Office Pipeline Evolves Post-Pandemic
The shift to remote and hybrid work is shrinking the new office supply pipeline, but many developers believe the right project in the right location still makes sense, reported Yardi Matrix, Santa Barbara, Calif.
New office starts slowed significantly during the pandemic, from more than 86 million square feet in 2019 to 63.1 million square feet in 2021, “but they have not completely cratered, as many were predicting two years ago,” Yardi said in its April National Office Report.

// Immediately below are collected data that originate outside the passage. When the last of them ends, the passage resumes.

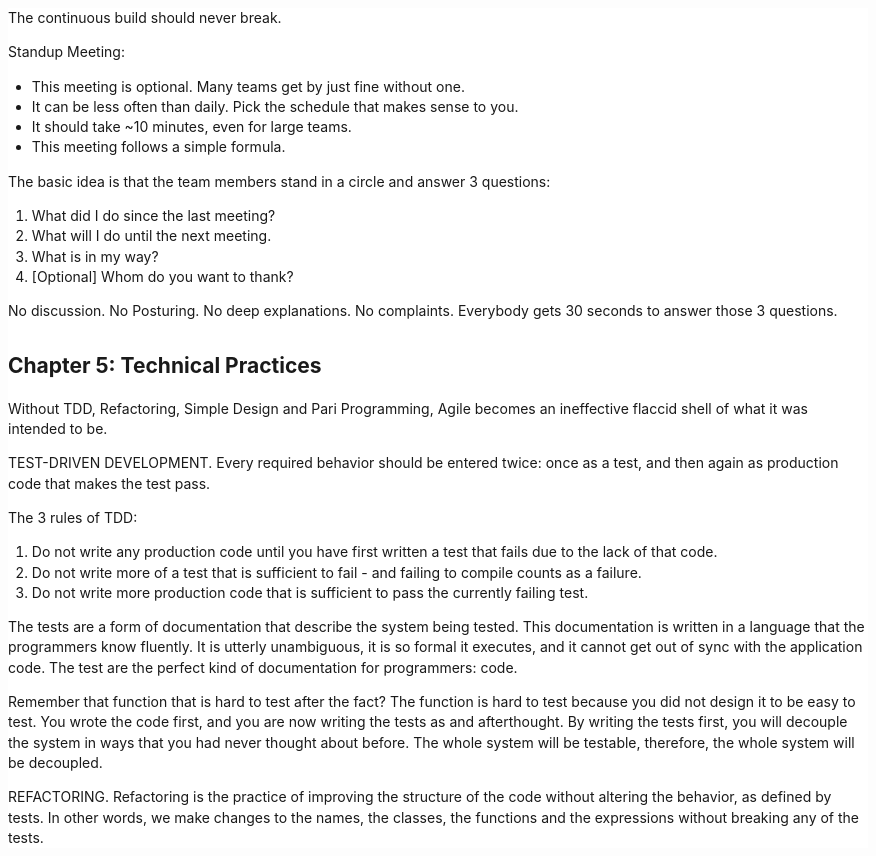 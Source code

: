 The continuous build should never break.

Standup Meeting:

- This meeting is optional. Many teams get by just fine without one.
- It can be less often than daily. Pick the schedule that makes sense to you.
- It should take ~10 minutes, even for large teams.
- This meeting follows a simple formula.

The basic idea is that the team members stand in a circle and answer 3 questions:

1. What did I do since the last meeting?
2. What will I do until the next meeting.
3. What is in my way?
4. [Optional] Whom do you want to thank?

No discussion. No Posturing. No deep explanations. No complaints. Everybody gets 30 seconds to answer those 3 questions.

## Chapter 5: Technical Practices

Without TDD, Refactoring, Simple Design and Pari Programming, Agile becomes an ineffective flaccid shell of what it was
intended to be.

TEST-DRIVEN DEVELOPMENT. Every required behavior should be entered twice: once as a test, and then again as production
code that makes the test pass.

The 3 rules of TDD:

1. Do not write any production code until you have first written a test that fails due to the lack of that code.
2. Do not write more of a test that is sufficient to fail - and failing to compile counts as a failure.
3. Do not write more production code that is sufficient to pass the currently failing test.

The tests are a form of documentation that describe the system being tested. This documentation is written in a language
that the programmers know fluently. It is utterly unambiguous, it is so formal it executes, and it cannot get out of
sync with the application code. The test are the perfect kind of documentation for programmers: code.

Remember that function that is hard to test after the fact? The function is hard to test because you did not design it
to be easy to test. You wrote the code first, and you are now writing the tests as and afterthought. By writing the
tests first, you will decouple the system in ways that you had never thought about before. The whole system will be
testable, therefore, the whole system will be decoupled.

REFACTORING. Refactoring is the practice of improving the structure of the code without altering the behavior, as
defined by tests. In other words, we make changes to the names, the classes, the functions and the expressions without
breaking any of the tests.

Yardi noted markets with strong domestic migration or life sciences clusters continue to attract new office development. It said six of the nine top markets for construction starts last year were life sciences hubs. “The Bay Area and San Francisco have been top markets despite domestic out-migration and languid employment growth,” the report said. “With their life sciences clusters, the Brisbane and South San Francisco submarkets account for nearly half of all [office] stock under construction.”

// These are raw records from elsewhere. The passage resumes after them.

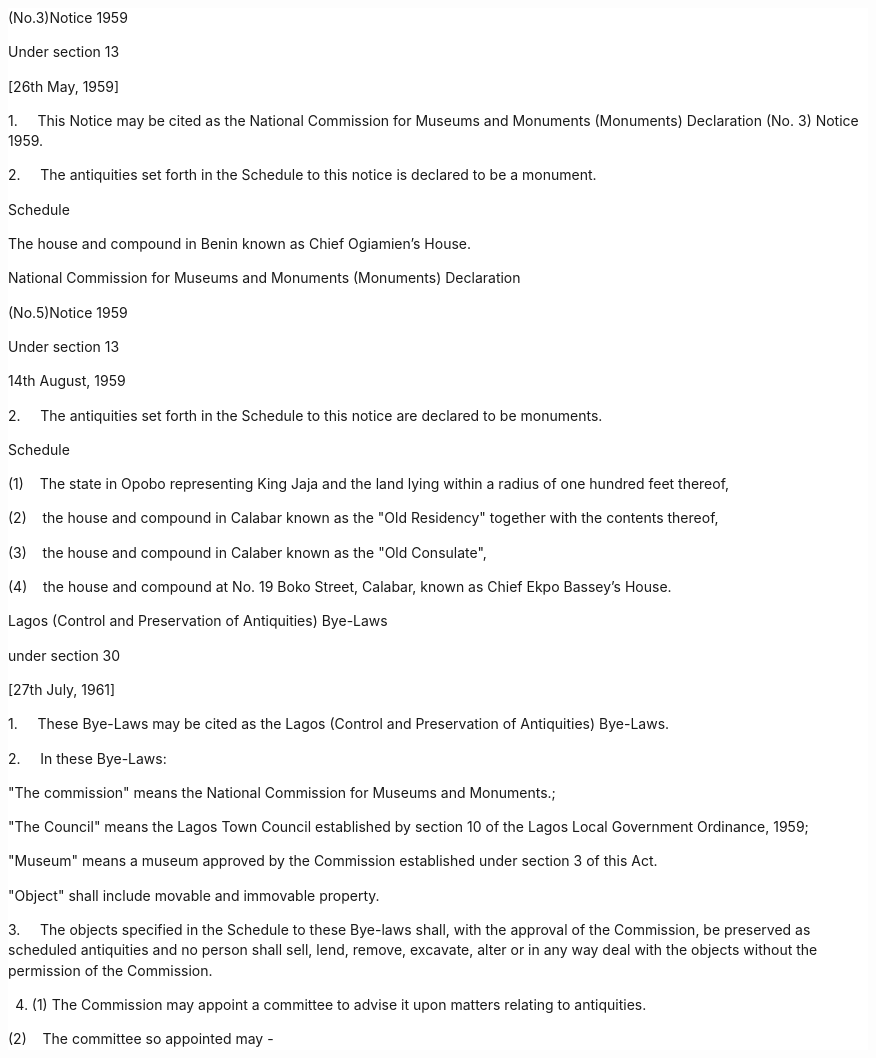 (No.3)Notice 1959

Under section 13

[26th May, 1959]

1.     This Notice may be cited as the National Commission for Museums and Monuments (Monuments) Declaration (No. 3) Notice 1959.

2.     The antiquities set forth in the Schedule to this notice is declared to be a monument.

Schedule

The house and compound in Benin known as Chief Ogiamien’s House.

National Commission for Museums and Monuments (Monuments) Declaration

(No.5)Notice 1959

Under section 13

14th August, 1959

2.     The antiquities set forth in the Schedule to this notice are declared to be monuments.

Schedule

(1)    The state in Opobo representing King Jaja and the land lying within a radius of one hundred feet thereof,

(2)    the house and compound in Calabar known as the "Old Residency" together with the contents thereof,

(3)    the house and compound in Calaber known as the "Old Consulate",

(4)    the house and compound at No. 19 Boko Street, Calabar, known as Chief Ekpo Bassey’s House.

Lagos (Control and Preservation of Antiquities) Bye-Laws

under section 30

[27th July, 1961]

1.     These Bye-Laws may be cited as the Lagos (Control and Preservation of Antiquities) Bye-Laws.

2.     In these Bye-Laws:

"The commission" means the National Commission for Museums and Monuments.;

"The Council" means the Lagos Town Council established by section 10 of the Lagos Local Government Ordinance, 1959;

"Museum" means a museum approved by the Commission established under section 3 of this Act.

"Object" shall include movable and immovable property.

3.     The objects specified in the Schedule to these Bye-laws shall, with the approval of the Commission, be preserved as scheduled antiquities and no person shall sell, lend, remove, excavate, alter or in any way deal with the objects without the permission of the Commission.

4. (1) The Commission may appoint a committee to advise it upon matters relating to antiquities.

(2)    The committee so appointed may -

Two other life sciences hubs, Raleigh-Durham, N.C., and Boston, also saw significant office starts in 2021. “More than half of all properties under construction in Boston include at least some life science capacity,” Yardi said.
Yardi reported more than 93 percent of all office properties currently under construction are rated Class A or A+, “so new office development is counting on a continued flight to high-quality spaces as a way for companies to retain and recruit workers. If this trend continues, then many owners of Class B and Class C buildings may feel the squeeze and look for conversion opportunities. We expect that those exploring conversions will be looking at life science, multifamily and, to a lesser extent, industrial.”
Colliers International, Toronto, said most metro areas returned to their pre-pandemic GDP levels in 2021. “Without the pandemic, the total labor pool would likely have increased by four to five million employees, but instead contracted by a million workers,” the firm said in its Top 50 U.S. Office Markets report. “While generous federal unemployment subsidies likely kept many lower hourly employees on the sideline before those benefits expired in September 2021, continued COVID-19 health concerns, childcare issues and an outsized portion of early retirements contributed to the shrinking labor force.”
Colliers said technology-friendly markets will likely see growth this year. “Medium-sized tech-centric cities, such as Austin, Nashville and Salt Lake City should continue to lead growth, along with Florida markets,” it said. “And the major tech markets on the West Coast, while challenged now, could start to rebound.”